## Required work
Which lines in the records below contain the word "getDefaultConfiguration"? Copy each one out.
Start of Material for the task
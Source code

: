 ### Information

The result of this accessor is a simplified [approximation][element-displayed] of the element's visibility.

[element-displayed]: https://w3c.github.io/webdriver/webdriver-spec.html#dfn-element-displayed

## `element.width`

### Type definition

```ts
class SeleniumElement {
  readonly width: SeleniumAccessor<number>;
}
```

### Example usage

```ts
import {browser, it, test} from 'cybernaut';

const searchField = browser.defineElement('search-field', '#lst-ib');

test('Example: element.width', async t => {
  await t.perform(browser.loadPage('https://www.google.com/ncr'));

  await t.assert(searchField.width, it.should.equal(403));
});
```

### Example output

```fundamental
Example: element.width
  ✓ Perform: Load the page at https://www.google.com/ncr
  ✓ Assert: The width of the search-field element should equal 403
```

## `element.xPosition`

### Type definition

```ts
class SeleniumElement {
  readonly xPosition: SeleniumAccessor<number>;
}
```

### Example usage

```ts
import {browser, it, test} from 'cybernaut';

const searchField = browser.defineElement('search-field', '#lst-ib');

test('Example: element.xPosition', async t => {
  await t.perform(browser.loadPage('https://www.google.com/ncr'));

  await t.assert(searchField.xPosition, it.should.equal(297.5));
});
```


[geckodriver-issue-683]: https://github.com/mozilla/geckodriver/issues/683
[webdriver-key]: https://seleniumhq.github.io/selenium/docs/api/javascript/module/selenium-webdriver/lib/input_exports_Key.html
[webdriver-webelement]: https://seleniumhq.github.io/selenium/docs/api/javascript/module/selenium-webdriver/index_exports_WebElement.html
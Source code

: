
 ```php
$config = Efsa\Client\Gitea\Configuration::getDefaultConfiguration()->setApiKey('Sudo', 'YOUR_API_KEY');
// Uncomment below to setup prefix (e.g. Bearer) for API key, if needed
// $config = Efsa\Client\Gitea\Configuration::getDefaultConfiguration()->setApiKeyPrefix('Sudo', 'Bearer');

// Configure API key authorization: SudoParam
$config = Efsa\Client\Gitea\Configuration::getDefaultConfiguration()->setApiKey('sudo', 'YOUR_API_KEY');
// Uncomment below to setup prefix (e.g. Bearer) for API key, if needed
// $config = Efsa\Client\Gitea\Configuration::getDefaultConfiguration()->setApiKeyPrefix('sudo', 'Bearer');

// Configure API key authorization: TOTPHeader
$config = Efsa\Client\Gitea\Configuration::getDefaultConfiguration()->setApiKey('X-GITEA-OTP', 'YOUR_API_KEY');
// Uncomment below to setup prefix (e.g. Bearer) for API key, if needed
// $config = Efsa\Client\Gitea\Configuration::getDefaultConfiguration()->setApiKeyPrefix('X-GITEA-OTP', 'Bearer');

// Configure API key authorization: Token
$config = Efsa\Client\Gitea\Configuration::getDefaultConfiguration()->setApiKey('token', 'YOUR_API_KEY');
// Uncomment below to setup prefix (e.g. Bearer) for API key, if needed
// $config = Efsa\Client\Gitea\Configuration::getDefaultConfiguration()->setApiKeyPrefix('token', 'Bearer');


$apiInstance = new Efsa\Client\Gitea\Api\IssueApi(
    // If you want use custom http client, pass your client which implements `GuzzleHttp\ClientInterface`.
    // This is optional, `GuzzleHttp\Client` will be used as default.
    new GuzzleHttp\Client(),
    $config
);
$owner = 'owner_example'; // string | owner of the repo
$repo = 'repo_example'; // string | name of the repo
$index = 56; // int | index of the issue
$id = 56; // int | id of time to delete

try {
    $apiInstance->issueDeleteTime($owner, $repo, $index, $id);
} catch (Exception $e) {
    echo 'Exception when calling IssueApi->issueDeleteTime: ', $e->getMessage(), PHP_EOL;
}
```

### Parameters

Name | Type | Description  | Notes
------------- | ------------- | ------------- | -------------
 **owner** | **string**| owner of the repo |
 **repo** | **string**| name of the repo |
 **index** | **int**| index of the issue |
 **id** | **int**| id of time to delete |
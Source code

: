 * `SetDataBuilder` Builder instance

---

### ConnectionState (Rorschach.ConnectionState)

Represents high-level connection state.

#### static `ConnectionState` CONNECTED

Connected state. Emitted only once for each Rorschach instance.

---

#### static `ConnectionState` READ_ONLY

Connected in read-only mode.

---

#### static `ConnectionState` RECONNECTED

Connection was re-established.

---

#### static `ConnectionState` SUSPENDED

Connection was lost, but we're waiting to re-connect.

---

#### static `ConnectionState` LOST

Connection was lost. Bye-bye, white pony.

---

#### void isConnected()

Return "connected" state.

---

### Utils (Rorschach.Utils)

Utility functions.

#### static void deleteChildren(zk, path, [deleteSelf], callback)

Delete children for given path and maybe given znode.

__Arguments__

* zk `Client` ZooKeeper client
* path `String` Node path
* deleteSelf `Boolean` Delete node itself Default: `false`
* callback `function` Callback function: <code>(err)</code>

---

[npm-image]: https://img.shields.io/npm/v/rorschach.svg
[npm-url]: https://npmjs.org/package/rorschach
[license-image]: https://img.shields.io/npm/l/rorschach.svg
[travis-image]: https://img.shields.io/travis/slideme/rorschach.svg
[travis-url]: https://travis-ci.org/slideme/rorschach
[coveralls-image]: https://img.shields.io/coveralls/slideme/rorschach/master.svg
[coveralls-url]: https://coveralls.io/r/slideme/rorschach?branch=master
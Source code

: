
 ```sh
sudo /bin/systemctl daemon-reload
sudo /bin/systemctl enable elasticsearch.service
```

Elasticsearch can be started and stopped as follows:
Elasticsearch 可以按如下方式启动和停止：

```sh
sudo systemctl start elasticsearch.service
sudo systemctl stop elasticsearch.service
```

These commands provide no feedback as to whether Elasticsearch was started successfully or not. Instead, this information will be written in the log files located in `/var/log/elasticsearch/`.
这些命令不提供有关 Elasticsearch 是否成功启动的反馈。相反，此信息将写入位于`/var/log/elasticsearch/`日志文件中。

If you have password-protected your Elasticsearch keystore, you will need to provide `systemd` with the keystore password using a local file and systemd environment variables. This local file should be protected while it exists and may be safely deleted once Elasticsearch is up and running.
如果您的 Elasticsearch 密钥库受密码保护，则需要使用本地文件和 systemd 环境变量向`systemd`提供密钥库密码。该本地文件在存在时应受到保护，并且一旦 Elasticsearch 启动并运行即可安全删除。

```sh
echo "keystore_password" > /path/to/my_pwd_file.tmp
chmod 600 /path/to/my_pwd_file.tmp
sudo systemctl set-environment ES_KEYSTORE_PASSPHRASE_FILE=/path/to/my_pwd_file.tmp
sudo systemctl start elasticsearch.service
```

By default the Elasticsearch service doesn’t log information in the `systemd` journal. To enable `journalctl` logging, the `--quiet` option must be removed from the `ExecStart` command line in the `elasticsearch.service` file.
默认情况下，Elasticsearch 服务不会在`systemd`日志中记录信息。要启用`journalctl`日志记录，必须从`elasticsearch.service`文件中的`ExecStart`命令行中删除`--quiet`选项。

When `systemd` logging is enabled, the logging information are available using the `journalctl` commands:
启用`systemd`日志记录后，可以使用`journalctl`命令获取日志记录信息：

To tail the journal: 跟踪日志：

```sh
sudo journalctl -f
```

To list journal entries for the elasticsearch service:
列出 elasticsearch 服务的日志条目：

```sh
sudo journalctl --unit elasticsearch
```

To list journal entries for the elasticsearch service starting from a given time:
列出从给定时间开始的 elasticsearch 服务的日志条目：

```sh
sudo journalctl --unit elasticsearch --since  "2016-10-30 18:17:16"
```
End of Material for the task
## Final answer
$config = Efsa\Client\Gitea\Configuration::getDefaultConfiguration()->setApiKey('Sudo', 'YOUR_API_KEY');
// $config = Efsa\Client\Gitea\Configuration::getDefaultConfiguration()->setApiKeyPrefix('Sudo', 'Bearer');
$config = Efsa\Client\Gitea\Configuration::getDefaultConfiguration()->setApiKey('sudo', 'YOUR_API_KEY');
// $config = Efsa\Client\Gitea\Configuration::getDefaultConfiguration()->setApiKeyPrefix('sudo', 'Bearer');
$config = Efsa\Client\Gitea\Configuration::getDefaultConfiguration()->setApiKey('X-GITEA-OTP', 'YOUR_API_KEY');
// $config = Efsa\Client\Gitea\Configuration::getDefaultConfiguration()->setApiKeyPrefix('X-GITEA-OTP', 'Bearer');
$config = Efsa\Client\Gitea\Configuration::getDefaultConfiguration()->setApiKey('token', 'YOUR_API_KEY');
// $config = Efsa\Client\Gitea\Configuration::getDefaultConfiguration()->setApiKeyPrefix('token', 'Bearer');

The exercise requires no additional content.